Brief Answer: Kelalaian kalangan perbankan menerapkan prinsip
kehati-hatian lazimnya SOP lembaga keuangan yang sudah berlaku secara umum dan
universal, menjadi tanggung-jawab korporasi perbankan bersangkutan, bukan
menjadi beban ataupun resiko bagi pihak nasabah penabung—sehingga dana nasabah
diasumsikan oleh hukum sebagai tetap tanpa berkurang sedikit pun atas pencairan
tidak sah demikian. Karenanya yang juga dibebani untuk menuntut secara pidana
karyawan bank bersangkutan yang menyalahi aturan hukum perbankan di Indonesia,
adalah pihak perbankan itu sendiri.
PEMBAHASAN:
Terdapat sebuah cerminan
konkret, sebagaimana dapat SHIETRA & PARTNERS ilustrasikan lewat putusan Mahkamah
Agung RI perkara pidana register Nomor 946 K/Pid.Sus/2013 tanggal 13 Juli 2015,
dimana yang menjadi Terdakwa ialah pegawai Teller pada kantor cabang sebuah
perbankan “plat merah”, dengan dakwaan bahwa Terdakwa telah dengan sengaja tidak
menerapkan prinsip kehati-hatian, tidak melaksanakan langkah langkah
yang diperlukan untuk memastikan ketaatan Bank terhadap ketentuan dalam
Undang-Undang ini dan ketentuan peraturan perundang-undangan lainnya yang
berlaku bagi Bank, sebagaimana diatur dan diancam dalam Pasal 49 Ayat (2) Undang-Undang
Nomor 10 Tahun 1998 tentang Perubahan atas Undang-Undang Nomor 7 Tahun 1992
tentang Perbankan.
Terdakwa merupakan karyawan
dari salah satu kantor cabang Bank BRI. Sementara berdasarkan Buku Pedoman
Operasional untuk Kantor Cabang, adapun tugas pokok dan fungsi Terdakwa selaku
Teller dalam proses pemindah-bukuan antar bank atau RTGS (Real Time Gross Settlement) yaitu:
1. Memeriksa kelengkapan dan
kebenaran pengisian aplikasi RTGS yang telah ditanda-tangani oleh petugas DJS.
2. Melakukan pemeriksaan
dokumen sesuai dengan ketentuan dan prosedur pemindah-bukuan rekening
masing-masing produk.
3. Memeriksa dan mencocokkan
antara aplikasi RTGS dengan jumlah uang yang tercantum dalam Cek, BG, atau nota
pembukuan baik jumlah yang dikirim sesuai ketentuan yang berlaku.
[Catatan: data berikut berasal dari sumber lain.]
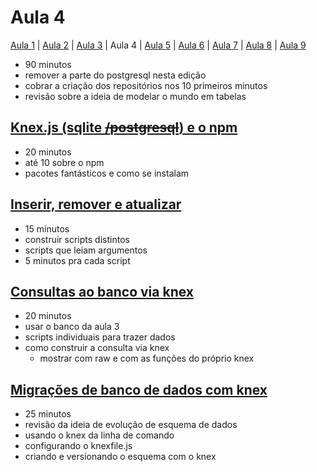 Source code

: # Aula 4

[Aula 1](https://github.com/sombriks/hello-nodejs-v2-aula1) | [Aula 2](https://github.com/sombriks/hello-nodejs-v2-aula2) | [Aula 3](https://github.com/sombriks/hello-nodejs-v2-aula3) | Aula 4 | [Aula 5](https://github.com/sombriks/hello-nodejs-v2-aula5) | [Aula 6](https://github.com/sombriks/hello-nodejs-v2-aula6) | [Aula 7](https://github.com/sombriks/hello-nodejs-v2-aula7) | [Aula 8](https://github.com/sombriks/hello-nodejs-v2-aula8) | [Aula 9](https://github.com/sombriks/hello-nodejs-v2-aula9)

- 90 minutos
- remover a parte do postgresql nesta edição
- cobrar a criação dos repositórios nos 10 primeiros minutos
- revisão sobre a ideia de modelar o mundo em tabelas

## [Knex.js (sqlite ~~/postgresql~~) e o npm](4.1-knex-js-sqlite-postgresql/README.md)

- 20 minutos
- até 10 sobre o npm
- pacotes fantásticos e como se instalam

## [Inserir, remover e atualizar](4.2-inserir-remover-atualizar/README.md)

- 15 minutos
- construir scripts distintos
- scripts que leiam argumentos
- 5 minutos pra cada script

## [Consultas ao banco via knex](4.3-consultas-via-knex/README.md)

- 20 minutos
- usar o banco da aula 3
- scripts individuais para trazer dados
- como construir a consulta via knex
  - mostrar com raw e com as funções do próprio knex

## [Migrações de banco de dados com knex](4.4-migracoes-banco-de-dados-via-knex/README.md)

- 25 minutos
- revisão da ideia de evolução de esquema de dados
- usando o knex da linha de comando
- configurando o knexfile.js
- criando e versionando o esquema com o knex
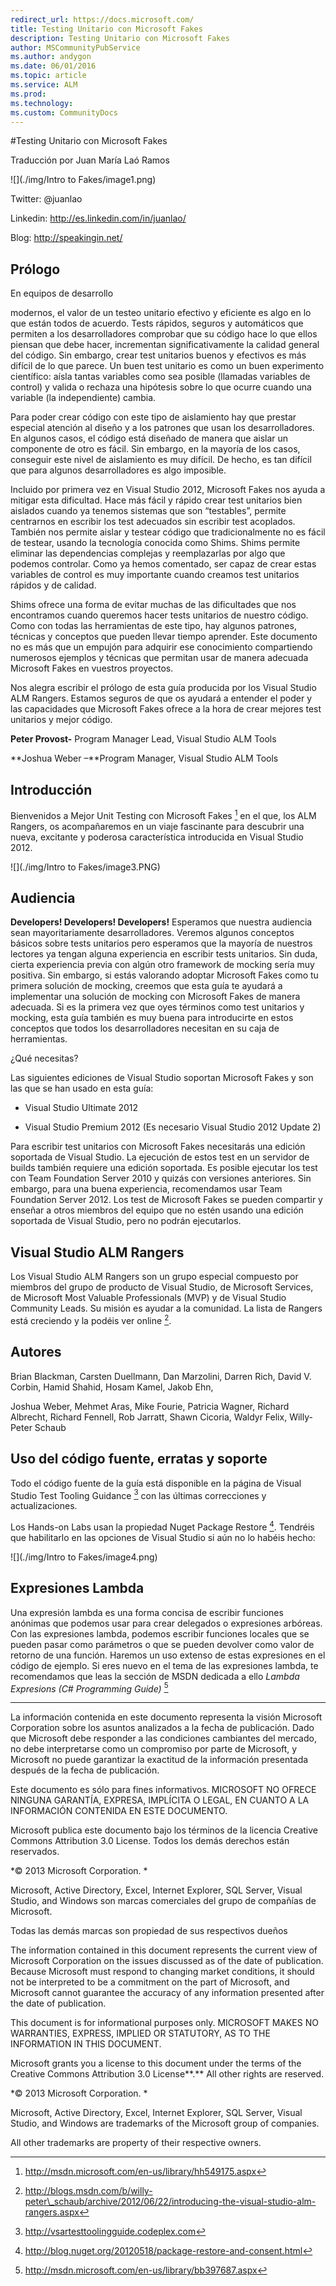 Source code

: ---redirect_url: https://docs.microsoft.com/
title: Testing Unitario con Microsoft Fakes
description: Testing Unitario con Microsoft Fakes
author: MSCommunityPubService
ms.author: andygon
ms.date: 06/01/2016
ms.topic: article
ms.service: ALM
ms.prod: 
ms.technology:
ms.custom: CommunityDocs
---

#Testing Unitario con Microsoft Fakes



Traducción por Juan María Laó Ramos

![](./img/Intro to Fakes/image1.png)
    

Twitter: @juanlao

Linkedin: <http://es.linkedin.com/in/juanlao/>

Blog: <http://speakingin.net/>

Prólogo 
--------

En equipos de desarrollo

modernos, el valor de un testeo unitario efectivo y eficiente es algo en
lo que están todos de acuerdo. Tests rápidos, seguros y automáticos que
permiten a los desarrolladores comprobar que su código hace lo que ellos
piensan que debe hacer, incrementan significativamente la calidad
general del código. Sin embargo, crear test unitarios buenos y efectivos
es más difícil de lo que parece. Un buen test unitario es como un buen
experimento científico: aísla tantas variables como sea posible
(llamadas variables de control) y valida o rechaza una hipótesis sobre
lo que ocurre cuando una variable (la independiente) cambia.

Para poder crear código con este tipo de aislamiento hay que prestar
especial atención al diseño y a los patrones que usan los
desarrolladores. En algunos casos, el código está diseñado de manera que
aislar un componente de otro es fácil. Sin embargo, en la mayoría de los
casos, conseguir este nivel de aislamiento es muy difícil. De hecho, es
tan difícil que para algunos desarrolladores es algo imposible.

Incluido por primera vez en Visual Studio 2012, Microsoft Fakes nos
ayuda a mitigar esta dificultad. Hace más fácil y rápido crear test
unitarios bien aislados cuando ya tenemos sistemas que son “testables”,
permite centrarnos en escribir los test adecuados sin escribir test
acoplados. También nos permite aislar y testear código que
tradicionalmente no es fácil de testear, usando la tecnología conocida
como Shims. Shims permite eliminar las dependencias complejas y
reemplazarlas por algo que podemos controlar. Como ya hemos comentado,
ser capaz de crear estas variables de control es muy importante cuando
creamos test unitarios rápidos y de calidad.

Shims ofrece una forma de evitar muchas de las dificultades que nos
encontramos cuando queremos hacer tests unitarios de nuestro código.
Como con todas las herramientas de este tipo, hay algunos patrones,
técnicas y conceptos que pueden llevar tiempo aprender. Este documento
no es más que un empujón para adquirir ese conocimiento compartiendo
numerosos ejemplos y técnicas que permitan usar de manera adecuada
Microsoft Fakes en vuestros proyectos.

Nos alegra escribir el prólogo de esta guía producida por los Visual
Studio ALM Rangers. Estamos seguros de que os ayudará a entender el
poder y las capacidades que Microsoft Fakes ofrece a la hora de crear
mejores test unitarios y mejor código.

**Peter Provost-** Program Manager Lead, Visual Studio ALM Tools

**Joshua Weber –**Program Manager, Visual Studio ALM Tools

Introducción 
-------------

Bienvenidos a Mejor Unit Testing con Microsoft Fakes [^1] en el que, los
ALM Rangers, os acompañaremos en un viaje fascinante para descubrir una
nueva, excitante y poderosa característica introducida en Visual Studio
2012.

![](./img/Intro to Fakes/image3.PNG)
    

Audiencia 
----------

**Developers! Developers! Developers!** Esperamos que nuestra audiencia
sean mayoritariamente desarrolladores. Veremos algunos conceptos básicos
sobre tests unitarios pero esperamos que la mayoría de nuestros lectores
ya tengan alguna experiencia en escribir tests unitarios. Sin duda,
cierta experiencia previa con algún otro framework de mocking sería muy
positiva. Sin embargo, si estás valorando adoptar Microsoft Fakes como
tu primera solución de mocking, creemos que esta guía te ayudará a
implementar una solución de mocking con Microsoft Fakes de manera
adecuada. Si es la primera vez que oyes términos como test unitarios y
mocking, esta guía también es muy buena para introducirte en estos
conceptos que todos los desarrolladores necesitan en su caja de
herramientas.

¿Qué necesitas?

Las siguientes ediciones de Visual Studio soportan Microsoft Fakes y son
las que se han usado en esta guía:

- Visual Studio Ultimate 2012

- Visual Studio Premium 2012 (Es necesario Visual Studio 2012 Update 2)

Para escribir test unitarios con Microsoft Fakes necesitarás una edición
soportada de Visual Studio. La ejecución de estos test en un servidor de
builds también requiere una edición soportada. Es posible ejecutar los
test con Team Foundation Server 2010 y quizás con versiones anteriores.
Sin embargo, para una buena experiencia, recomendamos usar Team
Foundation Server 2012. Los test de Microsoft Fakes se pueden compartir
y enseñar a otros miembros del equipo que no estén usando una edición
soportada de Visual Studio, pero no podrán ejecutarlos.

Visual Studio ALM Rangers 
--------------------------

Los Visual Studio ALM Rangers son un grupo especial compuesto por
miembros del grupo de producto de Visual Studio, de Microsoft Services,
de Microsoft Most Valuable Professionals (MVP) y de Visual Studio
Community Leads. Su misión es ayudar a la comunidad. La lista de Rangers
está creciendo y la podéis ver online [^2].

<span id="_Toc365014902" class="anchor"></span>

Autores 
--------

Brian Blackman, Carsten Duellmann, Dan Marzolini, Darren Rich, David V.
Corbin, Hamid Shahid, Hosam Kamel, Jakob Ehn,

Joshua Weber, Mehmet Aras, Mike Fourie, Patricia Wagner, Richard
Albrecht, Richard Fennell, Rob Jarratt, Shawn Cicoria, Waldyr Felix,
Willy-Peter Schaub

Uso del código fuente, erratas y soporte 
-----------------------------------------

Todo el código fuente de la guía está disponible en la página de Visual
Studio Test Tooling Guidance [^3] con las últimas correcciones y
actualizaciones.

Los Hands-on Labs usan la propiedad Nuget Package Restore [^4]. Tendréis
que habilitarlo en las opciones de Visual Studio si aún no lo habéis
hecho:

![](./img/Intro to Fakes/image4.png)
    

Expresiones Lambda 
-------------------

Una expresión lambda es una forma concisa de escribir funciones anónimas
que podemos usar para crear delegados o expresiones arbóreas. Con las
expresiones lambda, podemos escribir funciones locales que se pueden
pasar como parámetros o que se pueden devolver como valor de retorno de
una función. Haremos un uso extenso de estas expresiones en el código de
ejemplo. Si eres nuevo en el tema de las expresiones lambda, te
recomendamos que leas la sección de MSDN dedicada a ello *Lambda
Expresions (C\# Programming Guide)* [^5]

-------------------------------
La información contenida en este documento representa la visión
Microsoft Corporation sobre los asuntos analizados a la fecha de
publicación. Dado que Microsoft debe responder a las condiciones
cambiantes del mercado, no debe interpretarse como un compromiso por
parte de Microsoft, y Microsoft no puede garantizar la exactitud de la
información presentada después de la fecha de publicación.

Este documento es sólo para fines informativos. MICROSOFT NO OFRECE
NINGUNA GARANTÍA, EXPRESA, IMPLÍCITA O LEGAL, EN CUANTO A LA INFORMACIÓN
CONTENIDA EN ESTE DOCUMENTO.

Microsoft publica este documento bajo los términos de la licencia
Creative Commons Attribution 3.0 License. Todos los demás derechos están
reservados.

*© 2013 Microsoft Corporation. *

Microsoft, Active Directory, Excel, Internet Explorer, SQL Server,
Visual Studio, and Windows son marcas comerciales del grupo de compañías
de Microsoft.

Todas las demás marcas son propiedad de sus respectivos dueños

The information contained in this document represents the current view
of Microsoft Corporation on the issues discussed as of the date of
publication. Because Microsoft must respond to changing market
conditions, it should not be interpreted to be a commitment on the part
of Microsoft, and Microsoft cannot guarantee the accuracy of any
information presented after the date of publication.

This document is for informational purposes only. MICROSOFT MAKES NO
WARRANTIES, EXPRESS, IMPLIED OR STATUTORY, AS TO THE INFORMATION IN THIS
DOCUMENT.

Microsoft grants you a license to this document under the terms of the
Creative Commons Attribution 3.0 License**.** All other rights are
reserved.

*© 2013 Microsoft Corporation. *

Microsoft, Active Directory, Excel, Internet Explorer, SQL Server,
Visual Studio, and Windows are trademarks of the Microsoft group of
companies.

All other trademarks are property of their respective owners.


[^1]: http://msdn.microsoft.com/en-us/library/hh549175.aspx

[^2]: http://blogs.msdn.com/b/willy-peter\_schaub/archive/2012/06/22/introducing-the-visual-studio-alm-rangers.aspx

[^3]: http://vsartesttoolingguide.codeplex.com

[^4]: http://blog.nuget.org/20120518/package-restore-and-consent.html

[^5]: http://msdn.microsoft.com/en-us/library/bb397687.aspx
4. Memeriksa dan memvalidasi
transaksi pembukuan dari rekening Nasabah ke aplikasi RTGS yang terdiri dari
nomor rekening, dan jumlah uang yang dikirim dengan kewenangan.
5. Mencocokkan tapak validasi
dengan data pada aplikasi dan membubuhkan paraf pada akhir tapak validasi
sebagai bukti telah melakukan pencocokan.
6. Mendistribusikan aplikasi
RTGS yang telah divalidasi sesuai dengan ketentuan.
Kemudian Terdakwa selaku Teller
ternyata melakukan perbuatan dengan sengaja tidak menerapkan prinsip
kehati-hatian dan tidak melakukan tugas / kewenangannya dalam proses
pemindah-bukuan antar bank atau RTGS sebagaimana SOP internal bank yang tetap
ditetapkan pihak direksi perbankan.
Pada tanggal 22 Oktober 2010,
BRI Cabang Majalengka menerima surat berupa Surat Pemindah-bukuan (SPM) dengan
kop surat dari RSUD Cideres berisi permintaan agar Rekening Giro milik RSUD
Cideres yang ada pada Bank BRI untuk dipindah-bukukan ke rekening atas nama
Arief Frimansyah pada Bank Mandiri sebesar Rp245.500.000,00.
Setelah surat tersebut diberi
disposisi oleh Pimpinan Cabang (dalam berkas perkara terpisah dan telah diputus
oleh Pengadilan Negeri Majalengka) yang isinya untuk ditindak-lanjuti, selanjutnya
surat tersebut diserahkan kepada Asisten Manajer Operasional / AMO (dalam
berkas perkara terpisah dan telah diputus oleh Pengadilan Negeri Majalengka),
kemudian dilakukan proses RTGS karena sebelumnya telah di-telepon oleh seseorang
yang mengaku sebagai Direktur RSUD Cideres, setelah itu oleh pegawai lainnya
(dalam berkas perkara terpisah dan juga telah diputus oleh Pengadilan Negeri
Majalengka) dengan tidak mengecek lagi atau melakukan pemeriksaan ulang atas
kelengkapan Surat Pemindah-bukuan dimaksud (dokumen sumber seperti Cek atau BG)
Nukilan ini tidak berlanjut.